(Saved data entries)
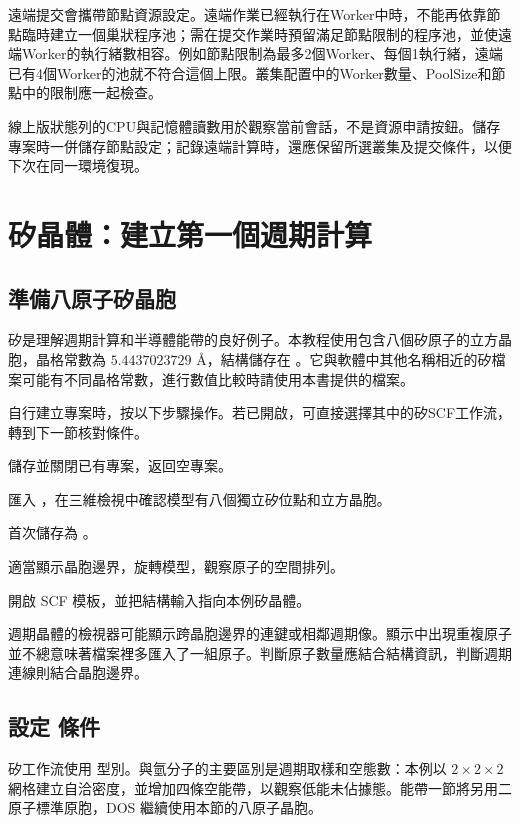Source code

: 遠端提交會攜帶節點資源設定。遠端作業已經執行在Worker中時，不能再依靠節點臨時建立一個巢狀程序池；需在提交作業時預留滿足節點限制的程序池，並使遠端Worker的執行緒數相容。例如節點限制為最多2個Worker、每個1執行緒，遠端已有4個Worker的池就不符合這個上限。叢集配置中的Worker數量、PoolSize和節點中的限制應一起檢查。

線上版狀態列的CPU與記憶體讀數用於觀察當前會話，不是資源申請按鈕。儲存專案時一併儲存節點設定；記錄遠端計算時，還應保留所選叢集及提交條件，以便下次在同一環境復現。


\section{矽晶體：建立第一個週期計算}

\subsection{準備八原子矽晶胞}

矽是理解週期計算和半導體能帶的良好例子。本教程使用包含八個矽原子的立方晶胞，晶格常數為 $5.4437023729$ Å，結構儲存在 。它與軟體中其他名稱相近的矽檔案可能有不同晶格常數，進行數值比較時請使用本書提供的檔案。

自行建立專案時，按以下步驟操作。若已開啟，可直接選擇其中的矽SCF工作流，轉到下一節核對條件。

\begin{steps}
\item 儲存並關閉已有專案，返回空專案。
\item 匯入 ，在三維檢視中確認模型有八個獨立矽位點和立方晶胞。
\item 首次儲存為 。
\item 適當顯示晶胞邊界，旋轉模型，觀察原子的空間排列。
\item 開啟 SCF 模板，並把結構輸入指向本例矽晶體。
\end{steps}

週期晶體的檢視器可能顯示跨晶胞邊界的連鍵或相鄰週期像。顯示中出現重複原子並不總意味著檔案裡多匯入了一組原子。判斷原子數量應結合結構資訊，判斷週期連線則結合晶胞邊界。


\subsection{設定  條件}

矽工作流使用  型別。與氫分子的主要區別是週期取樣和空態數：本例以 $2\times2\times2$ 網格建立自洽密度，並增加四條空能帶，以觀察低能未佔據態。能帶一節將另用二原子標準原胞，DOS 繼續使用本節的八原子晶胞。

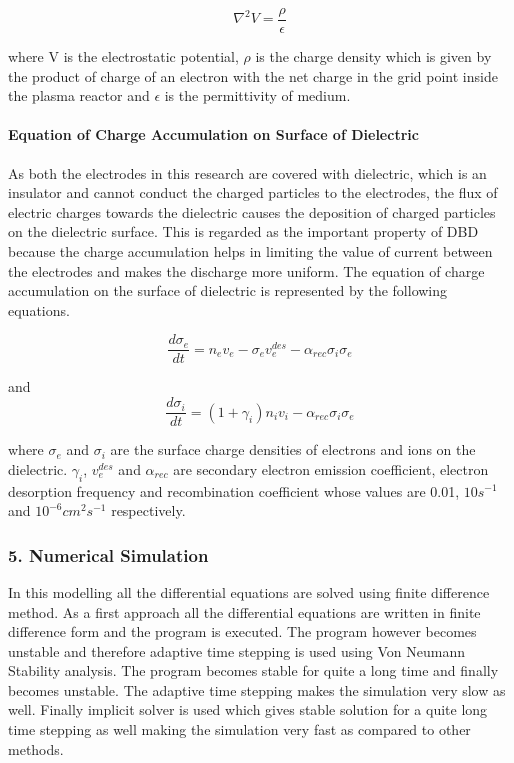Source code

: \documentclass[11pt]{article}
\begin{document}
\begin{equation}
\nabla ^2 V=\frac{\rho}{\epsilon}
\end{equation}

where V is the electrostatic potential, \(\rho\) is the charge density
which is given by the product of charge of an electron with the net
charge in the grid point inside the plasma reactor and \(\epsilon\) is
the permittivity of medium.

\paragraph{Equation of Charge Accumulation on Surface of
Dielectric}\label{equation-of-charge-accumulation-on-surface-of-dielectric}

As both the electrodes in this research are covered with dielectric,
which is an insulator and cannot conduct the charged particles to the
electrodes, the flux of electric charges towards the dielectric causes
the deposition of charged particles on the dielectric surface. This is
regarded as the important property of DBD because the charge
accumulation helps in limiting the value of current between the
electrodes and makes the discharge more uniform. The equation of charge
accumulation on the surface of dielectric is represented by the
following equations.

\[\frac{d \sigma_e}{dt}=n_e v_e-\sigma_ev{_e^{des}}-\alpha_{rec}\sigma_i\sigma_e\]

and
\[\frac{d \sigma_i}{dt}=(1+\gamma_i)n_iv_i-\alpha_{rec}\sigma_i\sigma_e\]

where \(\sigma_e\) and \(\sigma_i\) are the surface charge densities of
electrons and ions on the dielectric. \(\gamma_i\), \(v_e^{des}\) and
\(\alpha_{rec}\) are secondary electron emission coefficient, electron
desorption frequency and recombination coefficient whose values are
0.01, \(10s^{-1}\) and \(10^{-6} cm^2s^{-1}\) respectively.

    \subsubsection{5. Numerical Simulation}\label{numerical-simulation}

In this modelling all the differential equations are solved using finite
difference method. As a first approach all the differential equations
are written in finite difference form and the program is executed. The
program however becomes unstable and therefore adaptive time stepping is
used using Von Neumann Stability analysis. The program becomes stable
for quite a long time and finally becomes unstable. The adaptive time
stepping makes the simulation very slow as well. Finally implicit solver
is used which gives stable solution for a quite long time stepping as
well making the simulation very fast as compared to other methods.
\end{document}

TASK TO COMPLETE
Looking at the entries above, copy out every line in which "unstable" occurs.

RESPONSE AREA
program however becomes unstable and therefore adaptive time stepping is
for quite a long time and finally becomes unstable. The adaptive time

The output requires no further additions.